• **ASSIGNED TASK**
Collect every line below that contains the word "window".

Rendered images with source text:
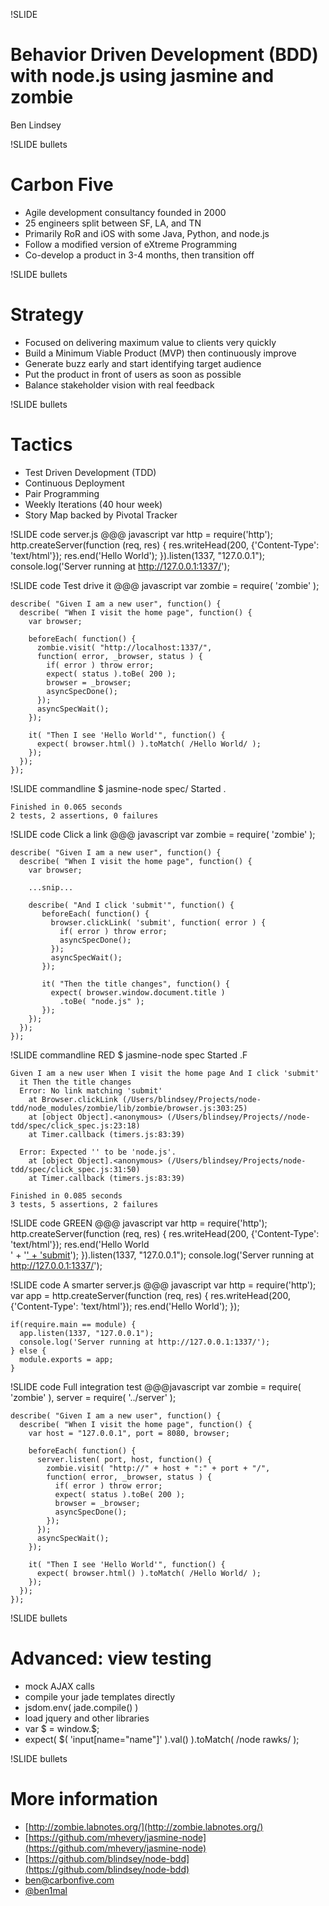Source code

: !SLIDE
# Behavior Driven Development (BDD) with node.js using jasmine and zombie #
Ben Lindsey

!SLIDE bullets
# Carbon Five #

* Agile development consultancy founded in 2000
* 25 engineers split between SF, LA, and TN
* Primarily RoR and iOS with some Java, Python, and node.js
* Follow a modified version of eXtreme Programming
* Co-develop a product in 3-4 months, then transition off

!SLIDE bullets
# Strategy #

* Focused on delivering maximum value to clients very quickly
* Build a Minimum Viable Product (MVP) then continuously improve
* Generate buzz early and start identifying target audience
* Put the product in front of users as soon as possible
* Balance stakeholder vision with real feedback

!SLIDE bullets
# Tactics #

* Test Driven Development (TDD)
* Continuous Deployment
* Pair Programming
* Weekly Iterations (40 hour week)
* Story Map backed by Pivotal Tracker

!SLIDE code
server.js
	@@@ javascript
	var http = require('http');
	http.createServer(function (req, res) {
  	  res.writeHead(200, {'Content-Type': 'text/html'});
  	  res.end('<html><body>Hello World</body></html>');
	}).listen(1337, "127.0.0.1");
	console.log('Server running at http://127.0.0.1:1337/');

!SLIDE code
Test drive it
	@@@ javascript
	var zombie = require( 'zombie' );

	describe( "Given I am a new user", function() {
	  describe( "When I visit the home page", function() {
	    var browser;

	    beforeEach( function() {
	      zombie.visit( "http://localhost:1337/",
	      function( error, _browser, status ) {
	        if( error ) throw error;
	        expect( status ).toBe( 200 );
	        browser = _browser;
	        asyncSpecDone();
	      });
	      asyncSpecWait();
	    });

	    it( "Then I see 'Hello World'", function() {
	      expect( browser.html() ).toMatch( /Hello World/ );
	    });
	  });
	});

!SLIDE commandline
	$ jasmine-node spec/
	Started
	.

	Finished in 0.065 seconds
	2 tests, 2 assertions, 0 failures

!SLIDE code
Click a link
	@@@ javascript
	var zombie = require( 'zombie' );

	describe( "Given I am a new user", function() {
	  describe( "When I visit the home page", function() {
	    var browser;

	    ...snip...

	    describe( "And I click 'submit'", function() {
	       beforeEach( function() {
	         browser.clickLink( 'submit', function( error ) {
	           if( error ) throw error;
	           asyncSpecDone();
	         });
	         asyncSpecWait();
	       });

	       it( "Then the title changes", function() {
	         expect( browser.window.document.title )
	           .toBe( "node.js" );
	       });
	    });
	  });
	});

!SLIDE commandline
RED
	$ jasmine-node spec
	Started
	.F

	Given I am a new user When I visit the home page And I click 'submit'
	  it Then the title changes
	  Error: No link matching 'submit'
	    at Browser.clickLink (/Users/blindsey/Projects/node-tdd/node_modules/zombie/lib/zombie/browser.js:303:25)
	    at [object Object].<anonymous> (/Users/blindsey/Projects//node-tdd/spec/click_spec.js:23:18)
	    at Timer.callback (timers.js:83:39)

	  Error: Expected '' to be 'node.js'.
	    at [object Object].<anonymous> (/Users/blindsey/Projects/node-tdd/spec/click_spec.js:31:50)
	    at Timer.callback (timers.js:83:39)

	Finished in 0.085 seconds
	3 tests, 5 assertions, 2 failures

!SLIDE code
GREEN
	@@@ javascript
	var http = require('http');
	http.createServer(function (req, res) {
  	  res.writeHead(200, {'Content-Type': 'text/html'});
  	  res.end('<html><body>Hello World<br/>' +
	    '<a href="#" onclick="document.title=\'node.js\';">' + 
	    'submit</a></body></html>');
	}).listen(1337, "127.0.0.1");
	console.log('Server running at http://127.0.0.1:1337/');

!SLIDE code
A smarter server.js
	@@@ javascript
	var http = require('http');
	var app = http.createServer(function (req, res) {
	  res.writeHead(200, {'Content-Type': 'text/html'});
	  res.end('<html><body>Hello World</body></html>');
	});

	if(require.main == module) {
	  app.listen(1337, "127.0.0.1");
	  console.log('Server running at http://127.0.0.1:1337/');
	} else {
	  module.exports = app;
	}

!SLIDE code
Full integration test
	@@@javascript
	var zombie = require( 'zombie' ),
	    server = require( '../server' );

	describe( "Given I am a new user", function() {
	  describe( "When I visit the home page", function() {
	    var host = "127.0.0.1", port = 8080, browser;

	    beforeEach( function() {
	      server.listen( port, host, function() {
	        zombie.visit( "http://" + host + ":" + port + "/",
	        function( error, _browser, status ) {
	          if( error ) throw error;
	          expect( status ).toBe( 200 );
	          browser = _browser;
	          asyncSpecDone();
	        });
	      });
	      asyncSpecWait();
	    });

	    it( "Then I see 'Hello World'", function() {
	      expect( browser.html() ).toMatch( /Hello World/ );
	    });
	  });
	});

!SLIDE bullets
# Advanced: view testing #

* mock AJAX calls
* compile your jade templates directly
* jsdom.env( jade.compile() )
* load jquery and other libraries
* var $ = window.$;
* expect( $( 'input[name="name"]' ).val() ).toMatch( /node rawks/ );

!SLIDE bullets
# More information #
* [http://zombie.labnotes.org/](http://zombie.labnotes.org/)
* [https://github.com/mhevery/jasmine-node](https://github.com/mhevery/jasmine-node)
* [https://github.com/blindsey/node-bdd](https://github.com/blindsey/node-bdd)
* [ben@carbonfive.com](mailto:ben@carbonfive.com)
* [@ben1mal](http://www.twitter.com/@ben1mal)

• **THE COMPLETED TASK**
	         expect( browser.window.document.title )
* var $ = window.$;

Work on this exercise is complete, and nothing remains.